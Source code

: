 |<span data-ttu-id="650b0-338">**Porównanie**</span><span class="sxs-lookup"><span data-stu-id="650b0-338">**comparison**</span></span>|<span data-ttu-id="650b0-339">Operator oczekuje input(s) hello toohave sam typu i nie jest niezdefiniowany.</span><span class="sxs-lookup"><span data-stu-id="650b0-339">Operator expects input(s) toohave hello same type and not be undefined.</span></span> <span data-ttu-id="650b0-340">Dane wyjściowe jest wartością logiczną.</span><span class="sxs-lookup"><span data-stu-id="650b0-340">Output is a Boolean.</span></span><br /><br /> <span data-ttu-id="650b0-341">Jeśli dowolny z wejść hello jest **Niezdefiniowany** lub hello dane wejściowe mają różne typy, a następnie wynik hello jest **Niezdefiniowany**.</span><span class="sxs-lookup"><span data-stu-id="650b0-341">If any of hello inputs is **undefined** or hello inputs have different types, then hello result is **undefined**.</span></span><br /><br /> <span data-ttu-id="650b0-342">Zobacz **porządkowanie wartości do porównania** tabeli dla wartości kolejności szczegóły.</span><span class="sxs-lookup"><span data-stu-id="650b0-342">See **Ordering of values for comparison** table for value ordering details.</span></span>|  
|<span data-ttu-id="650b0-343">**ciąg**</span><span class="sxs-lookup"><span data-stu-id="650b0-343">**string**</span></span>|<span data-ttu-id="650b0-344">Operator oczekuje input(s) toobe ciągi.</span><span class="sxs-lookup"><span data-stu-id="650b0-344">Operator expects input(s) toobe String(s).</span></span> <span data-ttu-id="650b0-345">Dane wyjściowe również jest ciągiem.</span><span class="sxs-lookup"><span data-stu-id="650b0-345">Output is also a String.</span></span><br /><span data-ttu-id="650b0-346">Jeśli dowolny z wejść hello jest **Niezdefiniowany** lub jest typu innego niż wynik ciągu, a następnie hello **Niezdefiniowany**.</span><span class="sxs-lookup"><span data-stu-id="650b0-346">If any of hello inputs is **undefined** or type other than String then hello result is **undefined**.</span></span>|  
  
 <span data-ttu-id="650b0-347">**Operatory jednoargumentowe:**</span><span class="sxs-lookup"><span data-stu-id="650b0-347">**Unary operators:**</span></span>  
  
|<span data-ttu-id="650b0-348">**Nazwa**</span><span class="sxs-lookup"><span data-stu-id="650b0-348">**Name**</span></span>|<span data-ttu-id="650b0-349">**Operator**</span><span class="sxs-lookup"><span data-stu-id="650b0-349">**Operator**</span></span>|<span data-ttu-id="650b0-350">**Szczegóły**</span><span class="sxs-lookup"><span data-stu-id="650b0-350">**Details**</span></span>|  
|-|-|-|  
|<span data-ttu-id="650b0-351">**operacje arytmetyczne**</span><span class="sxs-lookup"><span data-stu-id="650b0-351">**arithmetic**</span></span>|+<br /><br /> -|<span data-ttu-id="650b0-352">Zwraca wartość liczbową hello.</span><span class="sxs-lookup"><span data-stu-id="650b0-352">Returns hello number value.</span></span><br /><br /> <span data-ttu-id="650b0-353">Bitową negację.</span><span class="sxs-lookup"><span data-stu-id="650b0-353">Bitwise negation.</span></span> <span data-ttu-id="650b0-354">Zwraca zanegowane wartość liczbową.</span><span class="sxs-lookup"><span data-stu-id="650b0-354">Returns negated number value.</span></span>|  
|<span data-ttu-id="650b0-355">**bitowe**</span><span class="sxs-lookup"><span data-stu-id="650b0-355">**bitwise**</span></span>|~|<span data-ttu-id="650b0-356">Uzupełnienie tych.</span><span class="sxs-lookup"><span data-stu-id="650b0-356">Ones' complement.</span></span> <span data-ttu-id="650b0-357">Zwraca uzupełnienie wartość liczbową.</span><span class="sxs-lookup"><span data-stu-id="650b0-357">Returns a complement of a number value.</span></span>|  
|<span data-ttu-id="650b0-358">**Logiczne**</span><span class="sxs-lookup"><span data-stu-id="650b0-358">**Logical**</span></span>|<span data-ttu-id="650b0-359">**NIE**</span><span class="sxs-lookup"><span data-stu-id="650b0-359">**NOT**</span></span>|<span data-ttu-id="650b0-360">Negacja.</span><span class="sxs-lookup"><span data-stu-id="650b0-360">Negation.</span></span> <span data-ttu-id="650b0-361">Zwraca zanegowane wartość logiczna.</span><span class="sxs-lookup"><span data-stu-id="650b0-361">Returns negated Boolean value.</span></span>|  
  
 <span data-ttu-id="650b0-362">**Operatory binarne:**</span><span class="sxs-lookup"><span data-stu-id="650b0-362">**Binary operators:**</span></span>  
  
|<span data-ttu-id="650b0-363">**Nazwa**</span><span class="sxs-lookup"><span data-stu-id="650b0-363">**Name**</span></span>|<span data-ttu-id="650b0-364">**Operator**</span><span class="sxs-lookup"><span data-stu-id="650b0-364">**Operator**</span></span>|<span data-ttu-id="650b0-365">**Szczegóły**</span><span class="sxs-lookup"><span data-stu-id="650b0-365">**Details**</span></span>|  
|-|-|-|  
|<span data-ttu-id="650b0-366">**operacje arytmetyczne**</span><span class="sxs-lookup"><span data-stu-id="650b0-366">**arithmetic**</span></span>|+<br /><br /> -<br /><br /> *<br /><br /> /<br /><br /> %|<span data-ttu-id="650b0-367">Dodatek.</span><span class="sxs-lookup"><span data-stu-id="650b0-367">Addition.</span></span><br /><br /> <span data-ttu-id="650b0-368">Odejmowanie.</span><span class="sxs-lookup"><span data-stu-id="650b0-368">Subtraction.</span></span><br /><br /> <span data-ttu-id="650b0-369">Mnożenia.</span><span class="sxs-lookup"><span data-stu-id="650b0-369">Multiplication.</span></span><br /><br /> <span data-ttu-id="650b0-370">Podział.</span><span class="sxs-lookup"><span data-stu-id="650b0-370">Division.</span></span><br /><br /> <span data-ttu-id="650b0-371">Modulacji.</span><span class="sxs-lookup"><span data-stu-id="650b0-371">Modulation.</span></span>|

==========

Exercise objective
Where a line in the listing above includes the string "number", copy that line.

Answer to the exercise
|<span data-ttu-id="650b0-351">**operacje arytmetyczne**</span><span class="sxs-lookup"><span data-stu-id="650b0-351">**arithmetic**</span></span>|+<br /><br /> -|<span data-ttu-id="650b0-352">Zwraca wartość liczbową hello.</span><span class="sxs-lookup"><span data-stu-id="650b0-352">Returns hello number value.</span></span><br /><br /> <span data-ttu-id="650b0-353">Bitową negację.</span><span class="sxs-lookup"><span data-stu-id="650b0-353">Bitwise negation.</span></span> <span data-ttu-id="650b0-354">Zwraca zanegowane wartość liczbową.</span><span class="sxs-lookup"><span data-stu-id="650b0-354">Returns negated number value.</span></span>|  
|<span data-ttu-id="650b0-355">**bitowe**</span><span class="sxs-lookup"><span data-stu-id="650b0-355">**bitwise**</span></span>|~|<span data-ttu-id="650b0-356">Uzupełnienie tych.</span><span class="sxs-lookup"><span data-stu-id="650b0-356">Ones' complement.</span></span> <span data-ttu-id="650b0-357">Zwraca uzupełnienie wartość liczbową.</span><span class="sxs-lookup"><span data-stu-id="650b0-357">Returns a complement of a number value.</span></span>|  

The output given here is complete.